━━ Data shown ━━
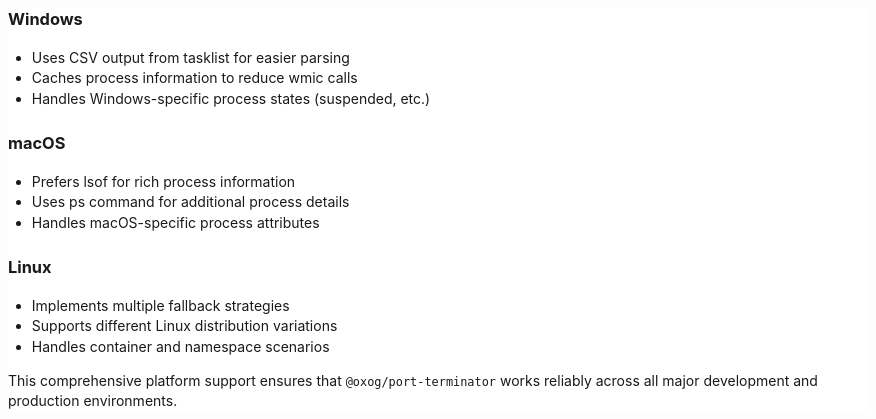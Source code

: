 ### Windows
- Uses CSV output from tasklist for easier parsing
- Caches process information to reduce wmic calls
- Handles Windows-specific process states (suspended, etc.)

### macOS
- Prefers lsof for rich process information
- Uses ps command for additional process details
- Handles macOS-specific process attributes

### Linux  
- Implements multiple fallback strategies
- Supports different Linux distribution variations
- Handles container and namespace scenarios

This comprehensive platform support ensures that `@oxog/port-terminator` works reliably across all major development and production environments.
━━━
■ Aim of the task:
Copy out exactly the lines that run from the one holding "- Supports different" through the end of the data above.

■ Written answer:
- Supports different Linux distribution variations
- Handles container and namespace scenarios

This comprehensive platform support ensures that `@oxog/port-terminator` works reliably across all major development and production environments.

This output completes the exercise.